The Entrepreneur's Guide to Outer Space

Just saw a fairly cool link to an article in a magazine I had never heard of before, called Business 2.0 (click here). The whole "active magazine" browser is kinda interesting, if not a bit weird. Not much of the content is particularly new to most readers here, but it's good to see business people becoming more interested in space development. As Michael Mealling likes pointing out, it's much harder to get space guys to learn how to be businessmen than to get businessmen to become interested in space.

2 Comments:
Aaaargh you beat me to it. I saw it at LaGuardia (JPMorgan airplane conference in NYC for my day job) on the way back to Dallas tonight and bought it without hesitation. It's an entrepreneurial-oriented magazine that's been around for a little while. The Editor's Letter notes:
"...one of Taylor's first ideas was to do a package on space - not a gee-whiz, saucer-eyed fanboy gawk at the latest rockship-technology, but a hard-nosed entrepreneur's take on the money to be made.

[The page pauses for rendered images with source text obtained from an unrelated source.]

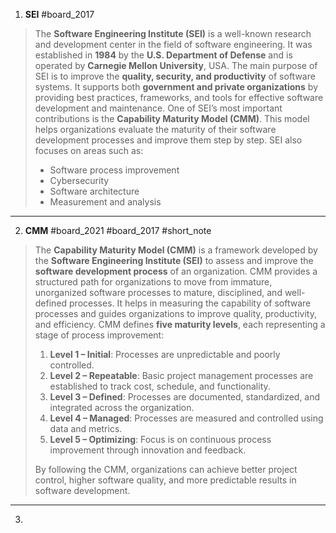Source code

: 1. **SEI** #board_2017 
> The **Software Engineering Institute (SEI)** is a well-known research and development center in the field of software engineering. It was established in **1984** by the **U.S. Department of Defense** and is operated by **Carnegie Mellon University**, USA. The main purpose of SEI is to improve the **quality, security, and productivity** of software systems. It supports both **government and private organizations** by providing best practices, frameworks, and tools for effective software development and maintenance.
> One of SEI’s most important contributions is the **Capability Maturity Model (CMM)**. This model helps organizations evaluate the maturity of their software development processes and improve them step by step. SEI also focuses on areas such as:
> - Software process improvement
> - Cybersecurity
> - Software architecture
> - Measurement and analysis

---

2. **CMM** #board_2021 #board_2017 #short_note 
> The **Capability Maturity Model (CMM)** is a framework developed by the **Software Engineering Institute (SEI)** to assess and improve the **software development process** of an organization. CMM provides a structured path for organizations to move from immature, unorganized software processes to mature, disciplined, and well-defined processes. It helps in measuring the capability of software processes and guides organizations to improve quality, productivity, and efficiency. CMM defines **five maturity levels**, each representing a stage of process improvement:
> 1. **Level 1 – Initial**: Processes are unpredictable and poorly controlled.
> 2. **Level 2 – Repeatable**: Basic project management processes are established to track cost, schedule, and functionality.
> 3. **Level 3 – Defined**: Processes are documented, standardized, and integrated across the organization.
> 4. **Level 4 – Managed**: Processes are measured and controlled using data and metrics.
> 5. **Level 5 – Optimizing**: Focus is on continuous process improvement through innovation and feedback.
>
> By following the CMM, organizations can achieve better project control, higher software quality, and more predictable results in software development.

---

3.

Twelve solid pages on content. Now, if there's a spike in sales of the magazine and visits to the website, that help's to lay the groundwork for a serious reduction in the giggle factor of space development.
Burt Rutan's piece ("Why Space Needs You") is particularly eloquent, and defines the market he targeting to start, "I plan to develop a fleet of sub-orbital spaceships that are robust and affordable enough to allow large numbers of opinion formers to look back at Earth and understand the importance of crossing our new frontier."
He recognizes what's often called the Overview Effect, and he knows who to sell it to to have the maximum impact on the public conciousness.
If Business 2.0 hypes something, it's time to hold onto your wallets and back away slowly. That magazine is lucky to have survived the collapse of the internet "bubble".